Stumped on Word Problem
- Thread starter krisolaw
- Start date
Use variables for the width and length:
Let w=width
Let l=length
It says that the length is 20m greater than twice the width, so:
l=2w+20
The area of a rectangle is A=wl, remember l=2w+20:
A=lw
6000=w(2w+20)
6000=2w^2+20w
0=2w^2+20w-6000
0=2(w^2+10w-3000)
0=2(w-50)(w+60)
w=50m, -60m
Note: If you haven't learned how to factor a quadratic, the above might not make sense.
I leave it to you from there.

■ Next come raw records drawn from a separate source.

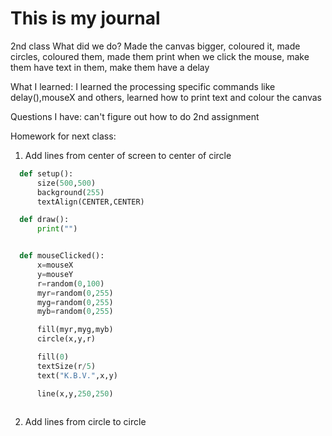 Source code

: # This is my journal

2nd class
What did we do?
Made the canvas bigger, coloured it, made circles, coloured them, made them print when we click the mouse, make them have text in them, make them have a delay

What I learned:
I learned the processing specific commands like delay(),mouseX and others, learned how to print text and colour the canvas

Questions I have:
can't figure out how to do 2nd assignment

Homework for next class:
1. Add lines from center of screen to center of circle
```.py
  def setup():
      size(500,500)
      background(255)
      textAlign(CENTER,CENTER)

  def draw():
      print("")


  def mouseClicked():
      x=mouseX
      y=mouseY
      r=random(0,100)
      myr=random(0,255)
      myg=random(0,255)
      myb=random(0,255)

      fill(myr,myg,myb)
      circle(x,y,r)

      fill(0)
      textSize(r/5)
      text("K.B.V.",x,y)

      line(x,y,250,250)
      
```
2. Add lines from circle to circle 
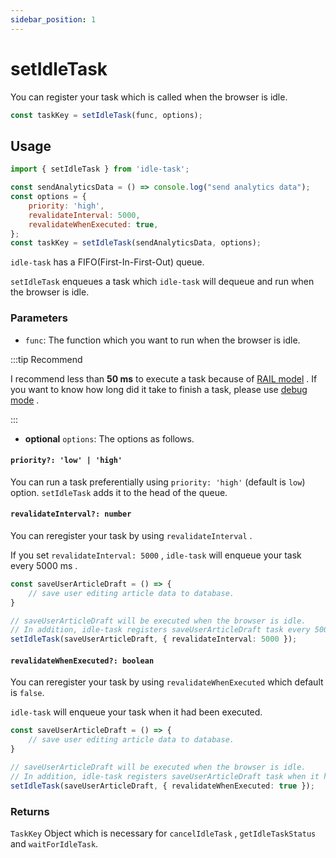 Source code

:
 ```yaml
---
sidebar_position: 1
---
```


# setIdleTask

You can register your task which is called when the browser is idle.

```javascript
const taskKey = setIdleTask(func, options);
```

## Usage

```javascript
import { setIdleTask } from 'idle-task';

const sendAnalyticsData = () => console.log("send analytics data");
const options = {
    priority: 'high',
    revalidateInterval: 5000,
    revalidateWhenExecuted: true,
};
const taskKey = setIdleTask(sendAnalyticsData, options);
```

`idle-task` has a FIFO(First-In-First-Out) queue.

`setIdleTask` enqueues a task which `idle-task` will dequeue and run when the browser is idle.

### Parameters

- `func`: The function which you want to run when the browser is idle.

:::tip Recommend

I recommend less than **50 ms** to execute a task because of [RAIL model](https://web.dev/i18n/en/rail/) .
If you want to know how long did it take to finish a task, please use [debug mode](#configureIdleTask) .

:::

- **optional** `options`: The options as follows.

#### `priority?: 'low' | 'high'`

You can run a task preferentially using `priority: 'high'` (default is `low`) option.
`setIdleTask` adds it to the head of the queue.

#### `revalidateInterval?: number`

You can reregister your task by using `revalidateInterval` .

If you set `revalidateInterval: 5000` , `idle-task` will enqueue your task every 5000 ms .

```typescript
const saveUserArticleDraft = () => {
    // save user editing article data to database.
}

// saveUserArticleDraft will be executed when the browser is idle.
// In addition, idle-task registers saveUserArticleDraft task every 5000 ms.
setIdleTask(saveUserArticleDraft, { revalidateInterval: 5000 });
```

#### `revalidateWhenExecuted?: boolean`

You can reregister your task by using `revalidateWhenExecuted` which default is `false`.

`idle-task` will enqueue your task when it had been executed.

```typescript
const saveUserArticleDraft = () => {
    // save user editing article data to database.
}

// saveUserArticleDraft will be executed when the browser is idle.
// In addition, idle-task registers saveUserArticleDraft task when it had been executed.
setIdleTask(saveUserArticleDraft, { revalidateWhenExecuted: true });
```

### Returns

`TaskKey` Object which is necessary for `cancelIdleTask` , `getIdleTaskStatus` and `waitForIdleTask`.

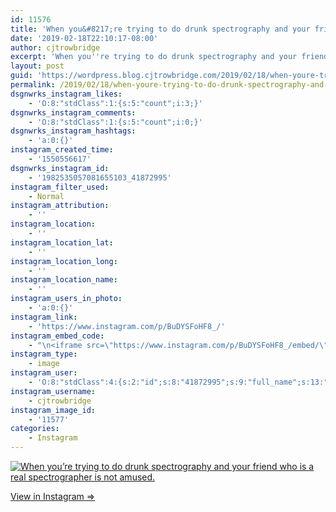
 ```yaml
---
id: 11576
title: 'When you&#8217;re trying to do drunk spectrography and your friend who is a real spectrographer is not amused.'
date: '2019-02-18T22:10:17-08:00'
author: cjtrowbridge
excerpt: 'When you''re trying to do drunk spectrography and your friend who is a real spectrographer is not amused.'
layout: post
guid: 'https://wordpress.blog.cjtrowbridge.com/2019/02/18/when-youre-trying-to-do-drunk-spectrography-and-your-friend-who-is-a-real-spectrographer-is-not-amused/'
permalink: /2019/02/18/when-youre-trying-to-do-drunk-spectrography-and-your-friend-who-is-a-real-spectrographer-is-not-amused/
dsgnwrks_instagram_likes:
    - 'O:8:"stdClass":1:{s:5:"count";i:3;}'
dsgnwrks_instagram_comments:
    - 'O:8:"stdClass":1:{s:5:"count";i:0;}'
dsgnwrks_instagram_hashtags:
    - 'a:0:{}'
instagram_created_time:
    - '1550556617'
dsgnwrks_instagram_id:
    - '1982535057081655103_41872995'
instagram_filter_used:
    - Normal
instagram_attribution:
    - ''
instagram_location:
    - ''
instagram_location_lat:
    - ''
instagram_location_long:
    - ''
instagram_location_name:
    - ''
instagram_users_in_photo:
    - 'a:0:{}'
instagram_link:
    - 'https://www.instagram.com/p/BuDYSFoHF8_/'
instagram_embed_code:
    - "\n<iframe src=\"https://www.instagram.com/p/BuDYSFoHF8_/embed/\" width=\"612\" height=\"710\" frameborder=\"0\" scrolling=\"no\" allowtransparency=\"true\" class=\"insta-image-embed\"></iframe>\n"
instagram_type:
    - image
instagram_user:
    - 'O:8:"stdClass":4:{s:2:"id";s:8:"41872995";s:9:"full_name";s:13:"CJ Trowbridge";s:15:"profile_picture";s:184:"https://scontent.cdninstagram.com/vp/0775d428d94dd24db966978e1f7c4c47/5CF4EA0B/t51.2885-19/s150x150/49719818_1996732167092496_2139941882996719616_n.jpg?_nc_ht=scontent.cdninstagram.com";s:8:"username";s:12:"cjtrowbridge";}'
instagram_username:
    - cjtrowbridge
instagram_image_id:
    - '11577'
categories:
    - Instagram
---
```


[![When you’re trying to do drunk spectrography and your friend who is a real spectrographer is not amused.](https://blog.cjtrowbridge.com/wp-content/uploads/2019/02/when-youre-trying-to-do-1-1.jpg)](https://www.instagram.com/p/BuDYSFoHF8_/)

[View in Instagram ⇒](https://www.instagram.com/p/BuDYSFoHF8_/) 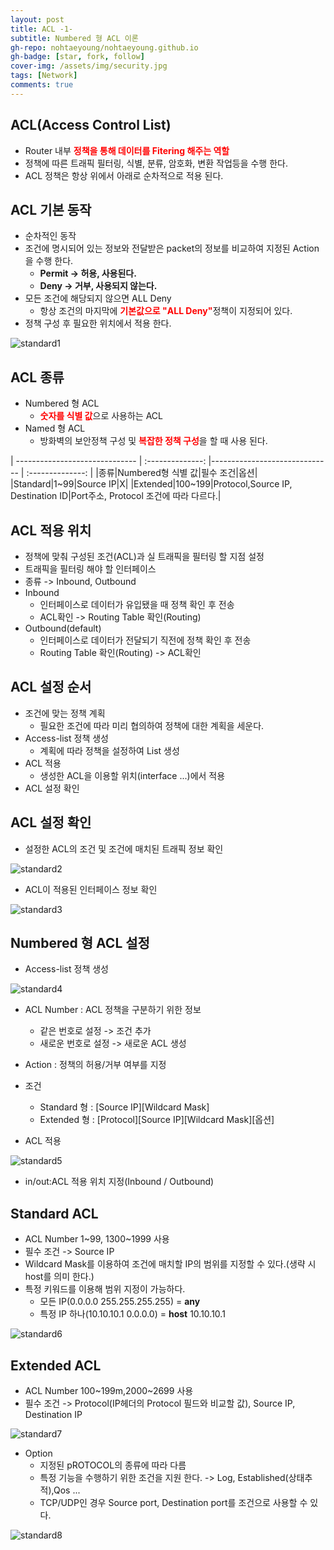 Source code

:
 ```yaml
---
layout: post
title: ACL -1-
subtitle: Numbered 형 ACL 이론
gh-repo: nohtaeyoung/nohtaeyoung.github.io
gh-badge: [star, fork, follow]
cover-img: /assets/img/security.jpg
tags: [Network]
comments: true
---
```


## ACL(Access Control List)
-  Router 내부 <b style="color:red">정책을 통해 데이터를 Fitering 해주는 역할</b>
- 정책에 따른 트래픽 필터링, 식별, 분류, 암호화, 변환 작업등을 수행 한다.
- ACL 정책은 항상 위에서 아래로 순차적으로 적용 된다.
  
## ACL 기본 동작
- 순차적인 동작
- 조건에 명시되어 있는 정보와 전달받은 packet의 정보를 비교하여 지정된 Action을 수행 한다.
  - <b>Permit -> 허용, 사용된다.</b>
  - <b>Deny -> 거부, 사용되지 않는다.</b>
- 모든 조건에 해당되지 않으면 ALL Deny
  - 항상 조건의 마지막에 <b style="color:red">기본값으로 "ALL Deny"</b>정책이 지정되어 있다.
- 정책 구성 후 필요한 위치에서 적용 한다.

![standard1](../assets/img/standard1.png)

## ACL 종류
- Numbered 형 ACL
  - <b style="color:red">숫자를 식별 값</b>으로 사용하는 ACL
- Named 형 ACL
  - 방화벽의 보안정책 구성 및 <b style="color:red">복잡한 정책 구성</b>을 할 때 사용 된다.

| ------------------------------ | :--------------: |------------------------------ | :--------------: |
|종류|Numbered형 식별 값|필수 조건|옵션|
|Standard|1~99|Source IP|X|
|Extended|100~199|Protocol,Source IP, Destination ID|Port주소, Protocol 조건에 따라 다르다.|

## ACL 적용 위치
- 정책에 맞춰 구성된 조건(ACL)과 실 트래픽을 필터링 할 지점 설정
- 트래픽을 필터링 해야 할 인터페이스
- 종류 -> Inbound, Outbound
- Inbound
  - 인터페이스로 데이터가 유입됐을 때 정책 확인 후 전송
  - ACL확인 -> Routing Table 확인(Routing)
- Outbound(default)
  - 인터페이스로 데이터가 전달되기 직전에 정책 확인 후 전송
  - Routing Table 확인(Routing) -> ACL확인

## ACL 설정 순서
- 조건에 맞는 정책 계획
  - 필요한 조건에 따라 미리 협의하여 정책에 대한 계획을 세운다.
- Access-list 정책 생성
  - 계획에 따라 정책을 설정하여 List 생성
- ACL 적용
  - 생성한 ACL을 이용할 위치(interface ...)에서 적용
- ACL 설정 확인

## ACL 설정 확인
- 설정한 ACL의 조건 및 조건에 매치된 트래픽 정보 확인

![standard2](../assets/img/standard2.png)

- ACL이 적용된 인터페이스 정보 확인

![standard3](../assets/img/standard3.png)

## Numbered 형 ACL 설정
- Access-list 정책 생성

![standard4](../assets/img/standard4.png)

  - ACL Number : ACL 정책을 구분하기 위한 정보
    - 같은 번호로 설정 -> 조건 추가
    - 새로운 번호로 설정 -> 새로운 ACL 생성
  - Action : 정책의 허용/거부 여부를 지정
  - 조건
    - Standard 형 : [Source IP][Wildcard Mask]
    - Extended 형 : [Protocol][Source IP][Wildcard Mask][옵션]

- ACL 적용

![standard5](../assets/img/standard5.png)

  - in/out:ACL 적용 위치 지정(Inbound / Outbound)

## Standard ACL
- ACL Number 1~99, 1300~1999 사용
- 필수 조건 -> Source IP
- Wildcard Mask를 이용하여 조건에 매치할 IP의 범위를 지정할 수 있다.(생략 시 host를 의미 한다.)
- 특정 키워드를 이용해 범위 지정이 가능하다.
  - 모든 IP(0.0.0.0 255.255.255.255) = <b>any</b>
  - 특정 IP 하나(10.10.10.1 0.0.0.0) = <b>host</b> 10.10.10.1

![standard6](../assets/img/standard6.png)

## Extended ACL
- ACL Number 100~199m,2000~2699 사용
- 필수 조건 -> Protocol(IP헤더의 Protocol 필드와 비교할 값), Source IP, Destination IP

![standard7](../assets/img/standard7.png)

- Option
  - 지정된 pROTOCOL의 종류에 따라 다름
  - 특정 기능을 수행하기 위한 조건을 지원 한다. -> Log, Established(상태추적),Qos ...
  - TCP/UDP인 경우 Source port, Destination port를 조건으로 사용할 수 있다.

![standard8](../assets/img/standard8.png)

Remember we are talking about a physical object so the width and length cannot be negative.
Let w=width
Let l=length
It says that the length is 20m greater than twice the width, so:
l=2w+20
The area of a rectangle is A=wl, remember l=2w+20:
A=lw
6000=w(2w+20)
6000=2w^2+20w
0=2w^2+20w-6000
0=2(w^2+10w-3000)
0=2(w-50)(w+60)
w=50m, -60m
Note: If you haven't learned how to factor a quadratic, the above might not make sense.
I leave it to you from there. Remember we are talking about a physical object so the width and length cannot be negative.
Thanks for the explanation. I think I finally get it.